A year ago, the same hardware ran everything
Early in most ML teams’ evolution, a single GPU or a small cluster handles both training and inference. The workloads are small enough that the distinction barely matters. A training run finishes in hours, and inference serves a handful of internal users at volumes that wouldn’t stress a laptop.
Then the model grows, the user base scales, and suddenly the team discovers that the hardware configuration optimized for training throughput is producing unacceptable inference latency — or that the low-latency inference setup can’t sustain the compute throughput needed for a reasonable training cycle. It’s not that the hardware broke. It’s that training and inference are fundamentally different workloads, and the system design that serves one well may serve the other poorly.
Different workloads, different bottlenecks
Training and inference differ in nearly every dimension that matters for hardware and system design.
Compute vs. memory pressure. Training is dominated by large matrix multiplications in the forward and backward pass — dense, regular, highly parallelizable operations that saturate compute units efficiently. Modern training runs on large batch sizes, which amortize overhead and keep tensor cores busy. Inference, especially autoregressive decoding in LLMs, is dominated by memory reads. Each token generation reads model weights and KV cache from HBM. The compute-to-memory ratio is radically different: training is compute-bound; much of inference is memory-bandwidth-bound.
Batch dynamics. Training typically processes fixed, large batches. The batch size is tuned for throughput and convergence, and it remains stable through the run. Inference serves variable-length requests that arrive at unpredictable intervals. Batch formation in inference — dynamic batching, continuous batching, iteration-level scheduling — is a system design problem with no training analog.
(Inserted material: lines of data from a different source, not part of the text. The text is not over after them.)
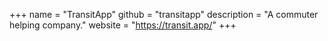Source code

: +++
name = "TransitApp"
github = "transitapp"
description = "A commuter helping company."
website = "https://transit.app/"
+++
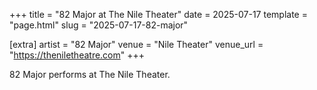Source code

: +++
title = "82 Major at The Nile Theater"
date = 2025-07-17
template = "page.html"
slug = "2025-07-17-82-major"

[extra]
artist = "82 Major"
venue = "Nile Theater"
venue_url = "https://theniletheatre.com"
+++

82 Major performs at The Nile Theater.
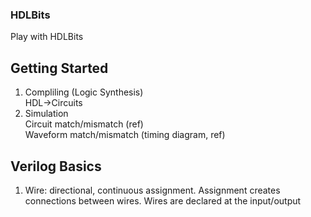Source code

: ### HDLBits
Play with HDLBits

## Getting Started
1. Compliling (Logic Synthesis)  
HDL->Circuits
2. Simulation  
Circuit match/mismatch (ref)  
Waveform match/mismatch (timing diagram, ref)

## Verilog Basics
1. Wire: directional, continuous assignment. Assignment creates connections between wires. Wires are declared at the input/output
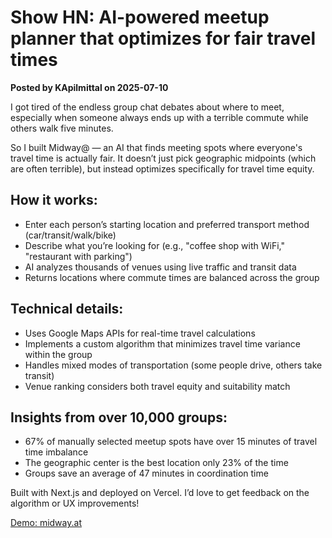 # Show HN: AI-powered meetup planner that optimizes for fair travel times

**Posted by KApilmittal on 2025-07-10**

I got tired of the endless group chat debates about where to meet, especially when someone always ends up with a terrible commute while others walk five minutes.

So I built Midway@ — an AI that finds meeting spots where everyone's travel time is actually fair. It doesn’t just pick geographic midpoints (which are often terrible), but instead optimizes specifically for travel time equity.

## How it works:
- Enter each person’s starting location and preferred transport method (car/transit/walk/bike)
- Describe what you’re looking for (e.g., "coffee shop with WiFi," "restaurant with parking")
- AI analyzes thousands of venues using live traffic and transit data
- Returns locations where commute times are balanced across the group

## Technical details:
- Uses Google Maps APIs for real-time travel calculations
- Implements a custom algorithm that minimizes travel time variance within the group
- Handles mixed modes of transportation (some people drive, others take transit)
- Venue ranking considers both travel equity and suitability match

## Insights from over 10,000 groups:
- 67% of manually selected meetup spots have over 15 minutes of travel time imbalance
- The geographic center is the best location only 23% of the time
- Groups save an average of 47 minutes in coordination time

Built with Next.js and deployed on Vercel. I’d love to get feedback on the algorithm or UX improvements!

[Demo: midway.at](https://www.midway.at)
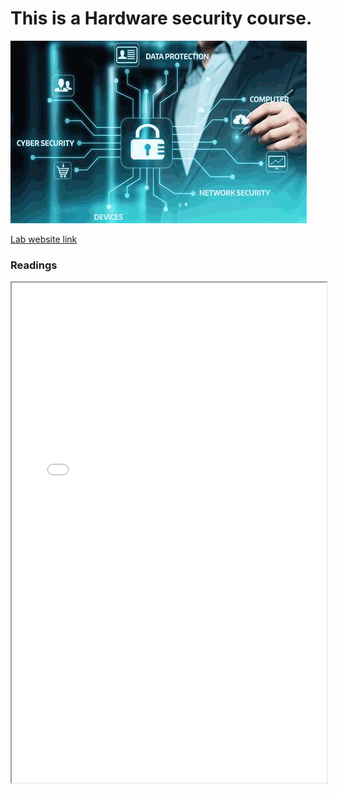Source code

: # This is a Hardware security course.

![Hardware Security lab](hardware_security_image.png "Topic: Hardware security")

[Lab website link](https://seth.engr.tamu.edu/)


### Readings
<iframe width="100%" height="800" src="Hardware_Security_Intro.pdf">
  
 ### Tutorial
  <iframe width="50%" height="300" src="https://www.youtube.com/watch?v=-OZmqsVCGww" frameborder="0" allow="autoplay;encrypted-media allowfullscreen></iframe>

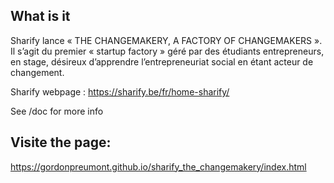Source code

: ## What is it

Sharify lance « THE CHANGEMAKERY, A FACTORY OF CHANGEMAKERS ». Il s’agit du premier « startup factory » géré par des étudiants entrepreneurs, en stage, désireux d’apprendre l’entrepreneuriat social en étant acteur de changement.

Sharify webpage : https://sharify.be/fr/home-sharify/

See /doc for more info

## Visite the page:

https://gordonpreumont.github.io/sharify_the_changemakery/index.html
Latency sensitivity. In training, wall-clock time matters but per-sample latency does not. Nobody cares if a single gradient step takes 200ms instead of 180ms, as long as epoch throughput meets the schedule. In inference, per-request latency directly affects user experience. A P99 latency of 500ms might be acceptable; 2 seconds might not. The optimization target shifts from aggregate throughput to latency distribution — a fundamentally different objective.
Precision requirements. Training often uses mixed precision (FP32 for master weights, BF16 or FP16 for forward/backward computation) to balance numerical stability with throughput. Inference can frequently operate at lower precision — INT8, FP8, even INT4 with careful quantization — because the model weights are frozen and the numerical tolerance for individual predictions is typically higher than for gradient accumulation.
Performance conclusions don’t transfer between phases
This is the practical consequence that catches organizations off guard: a benchmark result measured during training does not predict inference behavior, and vice versa.
An NVIDIA A100 and an H100 might show a 2× training throughput improvement on a specific model. For inference on the same model, the improvement might be 1.3× or 3× depending on whether the workload is compute-bound or memory-bound, whether the inference framework can exploit the H100’s FP8 tensor cores, and whether the serving architecture takes advantage of the larger L2 cache.
The numbers are not contradictory. They reflect different workload characteristics exercising different hardware features under different conditions. As we discuss in how performance emerges from the full stack, the measured result is always a product of the entire execution context. Training and inference represent different execution contexts — different enough that performance generalizations between them are unreliable.
We see this confusion surface frequently when procurement decisions are based on training benchmarks but the primary production workload is inference (or the reverse). The benchmark answered a different question than the one the organization needed answered, and the mismatch only becomes visible after deployment.
System design implications
If training and inference are different workloads, they typically benefit from different system designs.
Training systems tend to prioritize GPU-to-GPU interconnect bandwidth (for gradient synchronization), high compute throughput, large HBM capacity (for model state and optimizer states), and power delivery for sustained full-load operation. A DGX-class node with NVSwitch or InfiniBand interconnects is optimized for this profile.
Inference systems tend to prioritize memory bandwidth (for weight and KV cache reads), low-latency host-to-device communication, efficient multi-request scheduling, and power efficiency under variable load. The ideal inference system might use fewer, smaller GPUs with high memory bandwidth, or specialized inference accelerators that trade peak compute for memory throughput.
These aren’t rigid categories — some workloads blend characteristics, and hardware continues to converge — but the general principle holds: optimizing for one workload phase and deploying the same configuration for both is a common source of underperformance.
The practical takeaway is that any evaluation of GPU or accelerator performance needs to specify which workload it measured. “This GPU is fast” is incomplete. “This GPU delivers X tokens/second on LLM inference at batch size 32 with INT8 precision” is useful. “This GPU trains ResNet-50 at Y images/second” is also useful, but it tells you almost nothing about the inference scenario.
As explored in the context of understanding what GPUs do within their larger system, the accelerator is one component whose contribution depends on what the rest of the system demands. Training and inference demand different things — and the performance story changes accordingly.